Da questo punto di vista colpisce anche l’insistenza di Benedetto XVI sulla differenza tra legalità (ovvero norme volute da chi detiene il potere) e giustizia (che non cambia ed è l’unica fonte dei diritti umani). Proprio su questa distinzione poggia l’istituto dell’obiezione di coscienza che, ad esempio, l’Unione Europea amerebbe limitare o addirittura cancellare (ci ha provato anche il governo italiano uscente). Tutto il resto – la libertà religiosa, il ruolo della scienza, il superamento delle ineguaglianze, il rispetto del Creato, la promozione della famiglia – è una conseguenza ed è importante andarsi a rileggere l’intero discorso del Papa per cogliere l’intima unità tra tutti gli aspetti che riguardano la persona umana.

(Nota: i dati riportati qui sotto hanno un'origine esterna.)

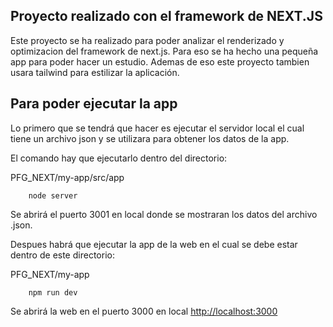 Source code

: ## Proyecto realizado con el framework de NEXT.JS
Este proyecto se ha realizado para poder analizar el renderizado y optimizacion del framework de next.js. Para eso se ha hecho una pequeña app para poder hacer un estudio. Ademas de eso este proyecto tambien usara tailwind para estilizar la aplicación.

## Para poder ejecutar la app

Lo primero que se tendrá que hacer es ejecutar el servidor local el cual tiene un archivo json y se utilizara para obtener los datos de la app. 

El comando hay que ejecutarlo dentro del directorio: 

PFG_NEXT/my-app/src/app

        node server

Se abrirá el puerto 3001 en local donde se mostraran los datos del archivo .json.

Despues habrá que ejecutar la app de la web en el cual se debe estar dentro de este directorio:

PFG_NEXT/my-app

        npm run dev

Se abrirá la web en el puerto 3000 en local [http://localhost:3000](http://localhost:3000) 
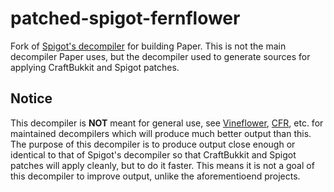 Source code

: # patched-spigot-fernflower

Fork of [Spigot's decompiler](https://hub.spigotmc.org/stash/projects/SPIGOT/repos/fernflower/) for building Paper.
This is not the main decompiler Paper uses, but the decompiler used to generate sources for applying CraftBukkit and Spigot patches.

## Notice
This decompiler is **NOT** meant for general use, see [Vineflower](https://github.com/Vineflower/vineflower), [CFR](https://www.benf.org/other/cfr/), etc. for maintained decompilers
which will produce much better output than this. The purpose of this decompiler is to produce output close enough or identical to that of Spigot's decompiler so that CraftBukkit and Spigot
patches will apply cleanly, but to do it faster. This means it is not a goal of this decompiler to improve output, unlike the aforementioend projects.
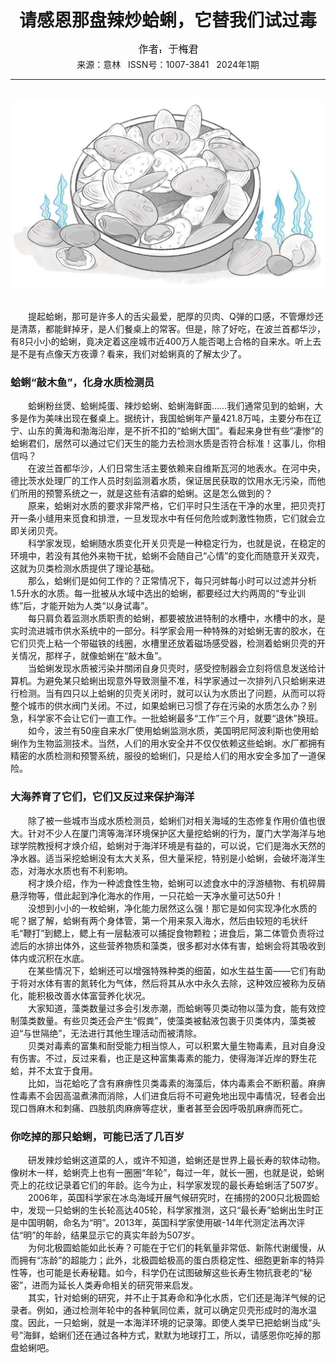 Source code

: # <center>请感恩那盘辣炒蛤蜊，它替我们试过毒</center>

<div align=center><img src="https://raw.githubusercontent.com/leaguecn/magazines/main/img_authors/%25d7%25f7%25d5%25df%25a3%25ba%25d3%25da%25c3%25b7%25be%25fd.jpg"></div>

<center>来源：意林   ISSN号：1007-3841   2024年1期</center>

* * *

<br>![](https://raw.githubusercontent.com/leaguecn/magazines/main/img/yili20240140-1-l.jpg)

  
<br>　　提起蛤蜊，那可是许多人的舌尖最爱，肥厚的贝肉、Q弹的口感，不管爆炒还是清蒸，都能鲜掉牙，是人们餐桌上的常客。但是，除了好吃，在波兰首都华沙，有8只小小的蛤蜊，竟决定着这座城市近400万人能否喝上合格的自来水。听上去是不是有点像天方夜谭？看来，我们对蛤蜊真的了解太少了。

### 蛤蜊“敲木鱼”，化身水质检测员

  
　　蛤蜊粉丝煲、蛤蜊炖蛋、辣炒蛤蜊、蛤蜊海鲜面……我们通常见到的蛤蜊，大多是作为美味出现在餐桌上。据统计，我国蛤蜊年产量421.8万吨，主要分布在辽宁、山东的黄海和渤海沿岸，是不折不扣的“蛤蜊大国”。看起来身世有些“凄惨”的蛤蜊君们，居然可以通过它们天生的能力去检测水质是否符合标准！这事儿，你相信吗？  
　　在波兰首都华沙，人们日常生活主要依赖来自维斯瓦河的地表水。在河中央，德比茨水处理厂的工作人员时刻监测着水质，保证居民获取的饮用水无污染，而他们所用的预警系统之一，就是这些有洁癖的蛤蜊。这是怎么做到的？  
　　原来，蛤蜊对水质的要求非常严格，它们平时只生活在干净的水里，把贝壳打开一条小缝用来觅食和排泄，一旦发现水中有任何危险或刺激性物质，它们就会立即关闭贝壳。  
　　科学家发现，蛤蜊随水质变化开关贝壳是一种稳定行为，也就是说，在稳定的环境中，若没有其他外来物干扰，蛤蜊不会随自己“心情”的变化而随意开关双壳，这就为贝类检测水质提供了理论基础。  
　　那么，蛤蜊们是如何工作的？正常情况下，每只河蚌每小时可以过滤并分析1.5升水的水质。每一批被从水域中选出的蛤蜊，都要经过大约两周的“专业训练”后，才能开始为人类“以身试毒”。  
　　每只肩负着监测水质职责的蛤蜊，都要被放进特制的水槽中，水槽中的水，是实时流进城市供水系统中的一部分。科学家会用一种特殊的对蛤蜊无害的胶水，在它们贝壳上粘一个带磁铁的线圈，水槽里还放着磁场感受器，检测着蛤蜊贝壳的开关情况，那样子，就像蛤蜊在“敲木鱼”。  
　　当蛤蜊发现水质被污染并關闭自身贝壳时，感受控制器会立刻将信息发送给计算机。为避免某只蛤蜊出现意外导致测量不准，科学家通过一次排列八只蛤蜊来进行检测。当有四只以上蛤蜊的贝壳关闭时，就可以认为水质出了问题，从而可以将整个城市的供水阀门关闭。不过，如果蛤蜊已习惯了存在污染的水质怎么办？别急，科学家不会让它们一直工作。一批蛤蜊最多“工作”三个月，就要“退休”换班。  
　　如今，波兰有50座自来水厂使用蛤蜊监测水质，美国明尼阿波利斯也使用蛤蜊作为生物监测技术。当然，人们的用水安全并不仅仅依赖这些蛤蜊。水厂都拥有精密的水质检测和预警系统，服役的蛤蜊们，只是给人们的用水安全多加了一道保险。

### 大海养育了它们，它们又反过来保护海洋

  
　　除了被一些城市当成水质检测员，蛤蜊们对相关海域的生态修复作用价值也很大。针对不少人在厦门湾等海洋环境保护区大量挖蛤蜊的行为，厦门大学海洋与地球学院教授柯才焕介绍，蛤蜊对于海洋环境是有益的，可以说，它们是海水天然的净水器。适当采挖蛤蜊没有太大关系，但大量采挖，特别是小蛤蜊，会破坏海洋生态，对海水水质也有不利影响。  
　　柯才焕介绍，作为一种滤食性生物，蛤蜊可以滤食水中的浮游植物、有机碎屑悬浮物等，借此起到净化海水的作用，一只花蛤一天净水量可达50升！  
　　没想到小小的一枚蛤蜊，净化能力居然这么强！那它是如何实现净化水质的呢？据了解，蛤蜊有两个身体管，第一个用来泵入海水，然后由较短的毛状纤毛“鞭打”到鳃上，鳃上有一层黏液可以捕捉食物颗粒；进食后，第二体管负责将过滤后的水排出体外，这些营养物质和藻类，很多都对水体有害，蛤蜊会将其吸收到体内或沉积在水底。  
　　在某些情况下，蛤蜊还可以增强特殊种类的细菌，如水生益生菌——它们有助于将对水体有害的氮转化为气体，然后将其从水中永久去除，这种效应被称为反硝化，能积极改善水体富营养化状况。  
　　大家知道，藻类数量过多会引发赤潮，而蛤蜊等贝类动物以藻为食，能有效控制藻类数量。有些贝类还会产生“假粪”，使藻类被黏液包裹于贝类体内，藻类被迫“与世隔绝”，无法进行其他生理活动而被清除。  
　　贝类对毒素的富集和耐受能力相当惊人，可以积累大量生物毒素，且对自身没有伤害。不过，反过来看，也正是这种富集毒素的能力，使得海洋近岸的野生花蛤，并不太宜于食用。  
　　比如，当花蛤吃了含有麻痹性贝类毒素的海藻后，体内毒素会不断积蓄。麻痹性毒素不会因高温煮沸而消除，人们进食后将不可避免地出现中毒情况，轻者会出现口唇麻木和刺痛、四肢肌肉麻痹等症状，重者甚至会因呼吸肌麻痹而死亡。

### 你吃掉的那只蛤蜊，可能已活了几百岁

  
　　研发辣炒蛤蜊这道菜的人，或许不知道，蛤蜊还是世界上最长寿的软体动物。像树木一样，蛤蜊壳上也有一圈圈“年轮”，每过一年，就长一圈，也就是说，蛤蜊壳上的花纹记录着它们的年龄。迄今为止，科学家发现的最长寿蛤蜊活了507岁。  
　　2006年，英国科学家在冰岛海域开展气候研究时，在捕捞的200只北极圆蛤中，发现一只蛤蜊的生长轮高达405轮，科学家推测，这只“最长寿”蛤蜊出生时正是中国明朝，命名为“明”。2013年，英国科学家使用碳-14年代测定法再次评估“明”的年龄，结果显示它的真实年龄为507岁。  
　　为何北极圆蛤能如此长寿？可能在于它们的耗氧量非常低、新陈代谢缓慢，从而拥有“冻龄”的超能力；此外，北极圆蛤极高的蛋白质稳定性、细胞更新率的特异性等，也可能是长寿秘籍。如今，科学仍在试图破解这些长寿生物抗衰老的“秘密”，进而为延长人类寿命相关的研究带来启发。  
　　其实，针对蛤蜊的研究，并不止于其寿命和净化水质，它们还是海洋气候的记录者。例如，通过检测年轮中的各种氧同位素，就可以确定贝壳形成时的海水温度。因此，一只蛤蜊，就是一本海洋环境的记录簿。即使人类早已把蛤蜊当成“头号”海鲜，蛤蜊们还在通过各种方式，默默为地球打工，所以，请感恩你吃掉的那盘蛤蜊吧。
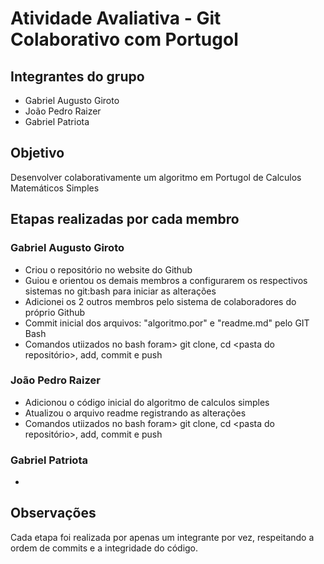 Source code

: # Atividade Avaliativa - Git Colaborativo com Portugol

## Integrantes do grupo
- Gabriel Augusto Giroto
- João Pedro Raizer
- Gabriel Patriota

## Objetivo
Desenvolver colaborativamente um algoritmo em Portugol de Calculos Matemáticos Simples

## Etapas realizadas por cada membro

### Gabriel Augusto Giroto
- Criou o repositório no website do Github
- Guiou e orientou os demais membros a configurarem os respectivos
  sistemas no git:bash para iniciar as alterações
- Adicionei os 2 outros membros pelo sistema de colaboradores do
  próprio Github
- Commit inicial dos arquivos: "algoritmo.por" e "readme.md" pelo GIT Bash
- Comandos utiizados no bash foram> git clone, cd <pasta do repositório>, add, commit e push

### João Pedro Raizer
- Adicionou o código inicial do algoritmo de calculos simples
- Atualizou o arquivo readme registrando as alterações
- Comandos utiizados no bash foram> git clone, cd <pasta do repositório>, add, commit e push
 

### Gabriel Patriota
- 

## Observações
Cada etapa foi realizada por apenas um integrante por vez, respeitando a ordem de commits e a integridade do código.
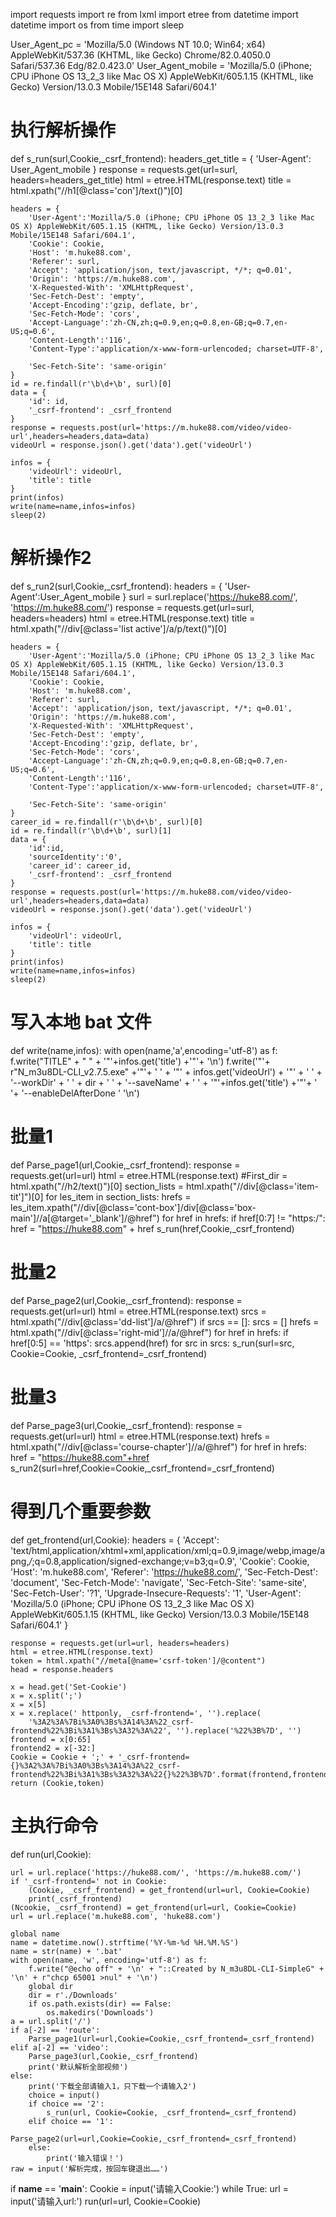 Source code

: import requests
import re
from lxml import etree
from datetime import datetime
import os
from time import sleep

User_Agent_pc = 'Mozilla/5.0 (Windows NT 10.0; Win64; x64) AppleWebKit/537.36 (KHTML, like Gecko) Chrome/82.0.4050.0 Safari/537.36 Edg/82.0.423.0'
User_Agent_mobile = 'Mozilla/5.0 (iPhone; CPU iPhone OS 13_2_3 like Mac OS X) AppleWebKit/605.1.15 (KHTML, like Gecko) Version/13.0.3 Mobile/15E148 Safari/604.1'

# 执行解析操作
def s_run(surl,Cookie,_csrf_frontend):
    headers_get_title = {
        'User-Agent': User_Agent_mobile
    }
    response = requests.get(url=surl, headers=headers_get_title)
    html = etree.HTML(response.text)
    title = html.xpath("//h1[@class='con']/text()")[0]


    headers = {
        'User-Agent':'Mozilla/5.0 (iPhone; CPU iPhone OS 13_2_3 like Mac OS X) AppleWebKit/605.1.15 (KHTML, like Gecko) Version/13.0.3 Mobile/15E148 Safari/604.1',
        'Cookie': Cookie,
        'Host': 'm.huke88.com',
        'Referer': surl,
        'Accept': 'application/json, text/javascript, */*; q=0.01',
        'Origin': 'https://m.huke88.com',
        'X-Requested-With': 'XMLHttpRequest',
        'Sec-Fetch-Dest': 'empty',
        'Accept-Encoding':'gzip, deflate, br',
        'Sec-Fetch-Mode': 'cors',
        'Accept-Language':'zh-CN,zh;q=0.9,en;q=0.8,en-GB;q=0.7,en-US;q=0.6',
        'Content-Length':'116',
        'Content-Type':'application/x-www-form-urlencoded; charset=UTF-8',

        'Sec-Fetch-Site': 'same-origin'
    }
    id = re.findall(r'\b\d+\b', surl)[0]
    data = {
        'id': id,
        '_csrf-frontend': _csrf_frontend
    }
    response = requests.post(url='https://m.huke88.com/video/video-url',headers=headers,data=data)
    videoUrl = response.json().get('data').get('videoUrl')

    infos = {
        'videoUrl': videoUrl,
        'title': title
    }
    print(infos)
    write(name=name,infos=infos)
    sleep(2)

# 解析操作2
def s_run2(surl,Cookie,_csrf_frontend):
    headers = {
        'User-Agent':User_Agent_mobile
    }
    surl = surl.replace('https://huke88.com/', 'https://m.huke88.com/')
    response = requests.get(url=surl, headers=headers)
    html = etree.HTML(response.text)
    title = html.xpath("//div[@class='list active']/a/p/text()")[0]

    headers = {
        'User-Agent':'Mozilla/5.0 (iPhone; CPU iPhone OS 13_2_3 like Mac OS X) AppleWebKit/605.1.15 (KHTML, like Gecko) Version/13.0.3 Mobile/15E148 Safari/604.1',
        'Cookie': Cookie,
        'Host': 'm.huke88.com',
        'Referer': surl,
        'Accept': 'application/json, text/javascript, */*; q=0.01',
        'Origin': 'https://m.huke88.com',
        'X-Requested-With': 'XMLHttpRequest',
        'Sec-Fetch-Dest': 'empty',
        'Accept-Encoding':'gzip, deflate, br',
        'Sec-Fetch-Mode': 'cors',
        'Accept-Language':'zh-CN,zh;q=0.9,en;q=0.8,en-GB;q=0.7,en-US;q=0.6',
        'Content-Length':'116',
        'Content-Type':'application/x-www-form-urlencoded; charset=UTF-8',

        'Sec-Fetch-Site': 'same-origin'
    }
    career_id = re.findall(r'\b\d+\b', surl)[0]
    id = re.findall(r'\b\d+\b', surl)[1]
    data = {
        'id':id,
        'sourceIdentity':'0',
        'career_id': career_id,
        '_csrf-frontend': _csrf_frontend
    }
    response = requests.post(url='https://m.huke88.com/video/video-url',headers=headers,data=data)
    videoUrl = response.json().get('data').get('videoUrl')

    infos = {
        'videoUrl': videoUrl,
        'title': title
    }
    print(infos)
    write(name=name,infos=infos)
    sleep(2)

# 写入本地 bat 文件
def write(name,infos):
    with open(name,'a',encoding='utf-8') as f:
        f.write("TITLE" + " " + '"'+infos.get('title') +'"'+ '\n')
        f.write('"'+ r"N_m3u8DL-CLI_v2.7.5.exe" +'"'+ ' ' + '"' + infos.get('videoUrl') + '"' + ' ' + '--workDir' + ' ' + dir + ' ' + '--saveName' + ' ' + '"'+infos.get('title') +'"'+ ' '+ '--enableDelAfterDone ' '\n')

# 批量1
def Parse_page1(url,Cookie,_csrf_frontend):
    response = requests.get(url=url)
    html = etree.HTML(response.text)
    #First_dir = html.xpath("//h2/text()")[0]
    section_lists = html.xpath("//div[@class='item-tit']")[0]
    for les_item in section_lists:
        hrefs = les_item.xpath("//div[@class='cont-box']/div[@class='box-main']//a[@target='_blank']/@href")
        for href in hrefs:
            if href[0:7] != "https:/":
                href = "https://huke88.com" + href
            s_run(href,Cookie,_csrf_frontend)

# 批量2
def Parse_page2(url,Cookie,_csrf_frontend):
    response = requests.get(url=url)
    html = etree.HTML(response.text)
    srcs = html.xpath("//div[@class='dd-list']/a/@href")
    if srcs == []:
        srcs = []
        hrefs = html.xpath("//div[@class='right-mid']//a/@href")
        for href in hrefs:
            if href[0:5] == 'https':
                srcs.append(href)
    for src in srcs:
        s_run(surl=src, Cookie=Cookie, _csrf_frontend=_csrf_frontend)

# 批量3
def Parse_page3(url,Cookie,_csrf_frontend):
    response = requests.get(url=url)
    html = etree.HTML(response.text)
    hrefs = html.xpath("//div[@class='course-chapter']//a/@href")
    for href in hrefs:
        href = "https://huke88.com"+href
        s_run2(surl=href,Cookie=Cookie,_csrf_frontend=_csrf_frontend)

 # 得到几个重要参数
def get_frontend(url,Cookie):
    headers = {
        'Accept': 'text/html,application/xhtml+xml,application/xml;q=0.9,image/webp,image/apng,*/*;q=0.8,application/signed-exchange;v=b3;q=0.9',
        'Cookie': Cookie,
        'Host': 'm.huke88.com',
        'Referer': 'https://huke88.com/',
        'Sec-Fetch-Dest': 'document',
        'Sec-Fetch-Mode': 'navigate',
        'Sec-Fetch-Site': 'same-site',
        'Sec-Fetch-User': '?1',
        'Upgrade-Insecure-Requests': '1',
        'User-Agent': 'Mozilla/5.0 (iPhone; CPU iPhone OS 13_2_3 like Mac OS X) AppleWebKit/605.1.15 (KHTML, like Gecko) Version/13.0.3 Mobile/15E148 Safari/604.1'
    }

    response = requests.get(url=url, headers=headers)
    html = etree.HTML(response.text)
    token = html.xpath("//meta[@name='csrf-token']/@content")
    head = response.headers

    x = head.get('Set-Cookie')
    x = x.split(';')
    x = x[5]
    x = x.replace(' httponly, _csrf-frontend=', '').replace(
        '%3A2%3A%7Bi%3A0%3Bs%3A14%3A%22_csrf-frontend%22%3Bi%3A1%3Bs%3A32%3A%22', '').replace('%22%3B%7D', '')
    frontend = x[0:65]
    frontend2 = x[-32:]
    Cookie = Cookie + ';' + '_csrf-frontend={}%3A2%3A%7Bi%3A0%3Bs%3A14%3A%22_csrf-frontend%22%3Bi%3A1%3Bs%3A32%3A%22{}%22%3B%7D'.format(frontend,frontend2)
    return (Cookie,token)

 # 主执行命令
def run(url,Cookie):

    url = url.replace('https://huke88.com/', 'https://m.huke88.com/')
    if '_csrf-frontend=' not in Cookie:
        (Cookie, _csrf_frontend) = get_frontend(url=url, Cookie=Cookie)
        print(_csrf_frontend)
    (Ncookie, _csrf_frontend) = get_frontend(url=url, Cookie=Cookie)
    url = url.replace('m.huke88.com', 'huke88.com')

    global name
    name = datetime.now().strftime('%Y-%m-%d %H.%M.%S')
    name = str(name) + '.bat'
    with open(name, 'w', encoding='utf-8') as f:
        f.write("@echo off" + '\n' + "::Created by N_m3u8DL-CLI-SimpleG" + '\n' + r"chcp 65001 >nul" + '\n')
        global dir
        dir = r'./Downloads'
        if os.path.exists(dir) == False:
            os.makedirs('Downloads')
    a = url.split('/')
    if a[-2] == 'route':
        Parse_page1(url=url,Cookie=Cookie,_csrf_frontend=_csrf_frontend)
    elif a[-2] == 'video':
        Parse_page3(url,Cookie,_csrf_frontend)
        print('默认解析全部视频')
    else:
        print('下载全部请输入1，只下载一个请输入2')
        choice = input()
        if choice == '2':
            s_run(url, Cookie=Cookie, _csrf_frontend=_csrf_frontend)
        elif choice == '1':
            Parse_page2(url=url,Cookie=Cookie,_csrf_frontend=_csrf_frontend)
        else:
            print('输入错误！')
    raw = input('解析完成，按回车键退出……')

if __name__ == '__main__':
    Cookie = input('请输入Cookie:')
    while True:
        url = input('请输入url:')
        run(url=url, Cookie=Cookie)
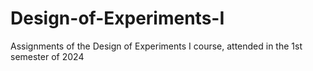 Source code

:# Design-of-Experiments-I
Assignments of the Design of Experiments I course, attended in the 1st semester of 2024
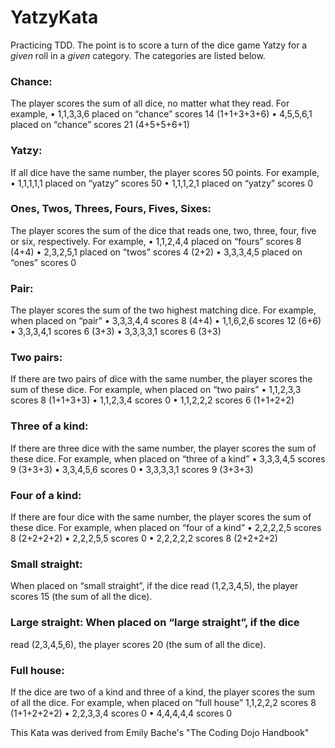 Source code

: # YatzyKata

Practicing TDD.  The point is to score a turn of the dice game Yatzy for a _given_ roll in a _given_ category.  The categories are listed below.

### Chance: 
The player scores the sum of all dice, no matter what
they read. For example,
• 1,1,3,3,6 placed on “chance” scores 14 (1+1+3+3+6)
• 4,5,5,6,1 placed on “chance” scores 21 (4+5+5+6+1)
### Yatzy: 
If all dice have the same number, the player scores 50
points. For example,
• 1,1,1,1,1 placed on “yatzy” scores 50
• 1,1,1,2,1 placed on “yatzy” scores 0
### Ones, Twos, Threes, Fours, Fives, Sixes: 
The player scores
the sum of the dice that reads one, two, three, four, five or six,
respectively. For example,
• 1,1,2,4,4 placed on “fours” scores 8 (4+4)
• 2,3,2,5,1 placed on “twos” scores 4 (2+2)
• 3,3,3,4,5 placed on “ones” scores 0
### Pair: 
The player scores the sum of the two highest matching
dice. For example, when placed on “pair”
• 3,3,3,4,4 scores 8 (4+4)
• 1,1,6,2,6 scores 12 (6+6)
• 3,3,3,4,1 scores 6 (3+3)
• 3,3,3,3,1 scores 6 (3+3)
### Two pairs: 
If there are two pairs of dice with the same
number, the player scores the sum of these dice. For example,
when placed on “two pairs”
• 1,1,2,3,3 scores 8 (1+1+3+3)
• 1,1,2,3,4 scores 0
• 1,1,2,2,2 scores 6 (1+1+2+2)
### Three of a kind: 
If there are three dice with the same number,
the player scores the sum of these dice. For example, when
placed on “three of a kind”
• 3,3,3,4,5 scores 9 (3+3+3)
• 3,3,4,5,6 scores 0
• 3,3,3,3,1 scores 9 (3+3+3)
### Four of a kind: 
If there are four dice with the same number,
the player scores the sum of these dice. For example, when
placed on “four of a kind”
• 2,2,2,2,5 scores 8 (2+2+2+2)
• 2,2,2,5,5 scores 0
• 2,2,2,2,2 scores 8 (2+2+2+2)
### Small straight: 
When placed on “small straight”, if the dice
read (1,2,3,4,5), the player scores 15 (the sum of all the dice).
### Large straight: When placed on “large straight”, if the dice
read (2,3,4,5,6), the player scores 20 (the sum of all the dice).
### Full house: 
If the dice are two of a kind and three of a kind,
the player scores the sum of all the dice. For example, when
placed on “full house”
1,1,2,2,2 scores 8 (1+1+2+2+2)
• 2,2,3,3,4 scores 0
• 4,4,4,4,4 scores 0


This Kata was derived from Emily Bache's "The Coding Dojo Handbook"
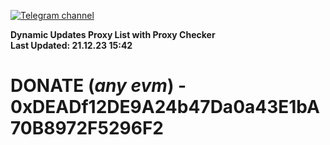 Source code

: [![Telegram channel](https://img.shields.io/endpoint?url=https://runkit.io/damiankrawczyk/telegram-badge/branches/master?url=https://t.me/n4z4v0d)](https://t.me/n4z4v0d) 

**Dynamic Updates Proxy List with Proxy Checker**  
**Last Updated: 21.12.23 15:42**

# DONATE (_any evm_) - 0xDEADf12DE9A24b47Da0a43E1bA70B8972F5296F2
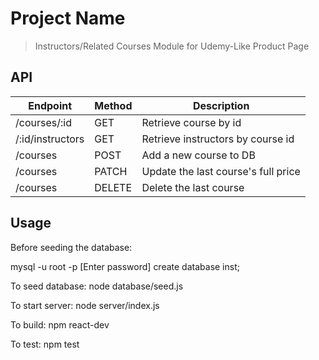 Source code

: # Project Name

> Instructors/Related Courses Module for Udemy-Like Product Page

## API

| Endpoint             | Method  | Description
| -------------------- | ------- | -----------
| /courses/:id         | GET     | Retrieve course by id
| /:id/instructors     | GET     | Retrieve instructors by course id
| /courses             | POST    | Add a new course to DB
| /courses             | PATCH   | Update the last course's full price
| /courses             | DELETE  | Delete the last course

## Usage

Before seeding the database:

mysql -u root -p [Enter password]
create database inst;

To seed database:
node database/seed.js

To start server:
node server/index.js

To build:
npm react-dev

To test:
npm test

Un’ultima notazione: i rappresentanti dei 192 Paesi che hanno ascoltato il discorso, hanno tributato al Papa una “standing ovation” di un minuto: sembrerebbe contraddittorio considerando che in nome dei propri governi, gran parte di quei rappresentanti lavorano ogni giorno nella direzione contraria a quella indicata dal Papa. Escludiamo che si sia trattato di un applauso di circostanza, era troppo partecipato e sincero. Rimangono due possibilità: la prima è che non abbiano capito in realtà cosa abbia detto il Papa, ma escluderemmo anche questa ipotesi; sia perché il discorso era molto chiaro e senza giri di parole sia perché chi non capisce al massimo resta in silenzio o applaude giusto per educazione. Sicuramente non dedica una “standing ovation”. C’è dunque una sola spiegazione plausibile: che abbiano cioè applaudito non in rappresentanza dei propri governi, ma come persone che si sono sentite “lette” nel cuore, nel loro desiderio personale di giustizia e di libertà; che si sono sentite valorizzate nella loro dignità di uomini. In altre parole: hanno applaudito come uomini, non come rappresentanti; in nome della giustizia, non della legalità.